Dubai-based Daman Investments, which increased its shareholder base in June, will probably sell shares to the public by 2015, the company's CEO, Shehab Gargash, said in an interview with Arabian Business.
An earlier offering, Gargash said, would depend on an improvement in market conditions and a rebound in investor appetite, which plunged in 2008 when Dubai's six-year construction and real estate boom came to a halt.
Daman, established in 1998, was initially planning to hold its IPO before the end of 2012. That will not happen anytime soon - the Dubai Financial Market is down more than 70 percent from its peak in 2008.
"I don't think the market environment is conducive, liquidity is not there, the appetite is not there and investor sentiment is not there generally,'' Gargash said. "We are on track and are about to begin phase two of our capital raise which will be at a premium over phase one," he said.
In June, as part of its strategy to broaden its shareholder base, Daman sold a 22.7 percent stake through a private placement which values the company at AED440m (US$119.8m). The total number of issued shares increased to 2,588,235 from 2,000,000. The new shares were issued at a premium of AED70 (70 percent) above their nominal value of AED100 per share.

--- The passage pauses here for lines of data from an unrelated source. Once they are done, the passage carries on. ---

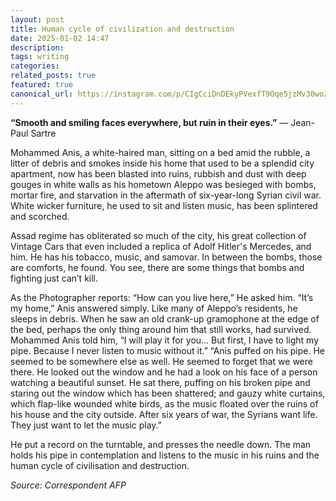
 ```yaml
---
layout: post
title: Human cycle of civilization and destruction
date: 2025-01-02 14:47
description: 
tags: writing
categories:
related_posts: true
featured: true
canonical_url: https://instagram.com/p/CIgCciDnDEkyPVexfT9Oqe5jzMv30wo256mnbo0/
---
```


**“Smooth and smiling faces everywhere, but ruin in their eyes.”**
— Jean-Paul Sartre

Mohammed Anis, a white-haired man, sitting on a bed amid the rubble, a litter of debris and smokes inside his home that used to be a splendid city apartment, now has been blasted into ruins, rubbish and dust with deep gouges in white walls as his hometown Aleppo was besieged with bombs, mortar fire, and starvation in the aftermath of six-year-long Syrian civil war. White wicker furniture, he used to sit and listen music, has been splintered and scorched.

Assad regime has obliterated so much of the city, his great collection of Vintage Cars that even included a replica of Adolf Hitler's Mercedes, and him. He has his tobacco, music, and samovar. In between the bombs, those are comforts, he found. You see, there are some things that bombs and fighting just can’t kill.

As the Photographer reports:
“How can you live here,” He asked him. “It’s my home,” Anis answered simply. Like many of Aleppo’s residents, he sleeps in debris.
When he saw an old crank-up gramophone at the edge of the bed, perhaps the only thing around him that still works, had survived. Mohammed Anis told him, “I will play it for you… But first, I have to light my pipe. Because I never listen to music without it.”
“Anis puffed on his pipe. He seemed to be somewhere else as well. He seemed to forget that we were there. He looked out the window and he had a look on his face of a person watching a beautiful sunset. He sat there, puffing on his broken pipe and staring out the window which has been shattered; and gauzy white curtains, which flap-like wounded white birds, as the music floated over the ruins of his house and the city outside. After six years of war, the Syrians want life. They just want to let the music play.”

He put a record on the turntable, and presses the needle down. The man holds his pipe in contemplation and listens to the music in his ruins and the human cycle of civilisation and destruction.

*Source: Correspondent AFP*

"Looking at our environment, where our end game of our capitalisation, which is an IPO, I venture it will be in 2015 or beyond," Gargash said. "If it happens earlier it means that the market has gotten better and faster than we expected."
Daman's plan is for one third of the company to be publicly held, while the original investors retain a third and the rest is held by investors that came in between such as the recent private placement.
Gargash does not have a target figure for the share sale. The amount he aims to raise will depend on the needs of the company at the relevant time.
"It's important to note that everybody who is in a situation like us, in a pre-IPO, has their eye on the market to see who jumps in first as that will be a very big test as to the ability to raise money from the primary market," he said.
Engineering group Drake & Scull raised US$324m on the Dubai Financial Market in March 2009, the last IPO on the bourse, while Eshraq Properties, the largest IPO on the Abu Dhabi exchange, raised US$224m in May 2011. The market has been dry since.
Looking forward, Gargash is bullish about a rebound in investor sentiment.
"Two important things happened recently, the regional turmoil politically with the Arab spring and the adjustment in valuations in the more developed regional markets, the Gulf," he said. "Taking both of them into consideration, I think the future looks very promising for the Gulf. The macroeconomics are very sound, the valuations are attainable, the exaggeration premium has been flushed out."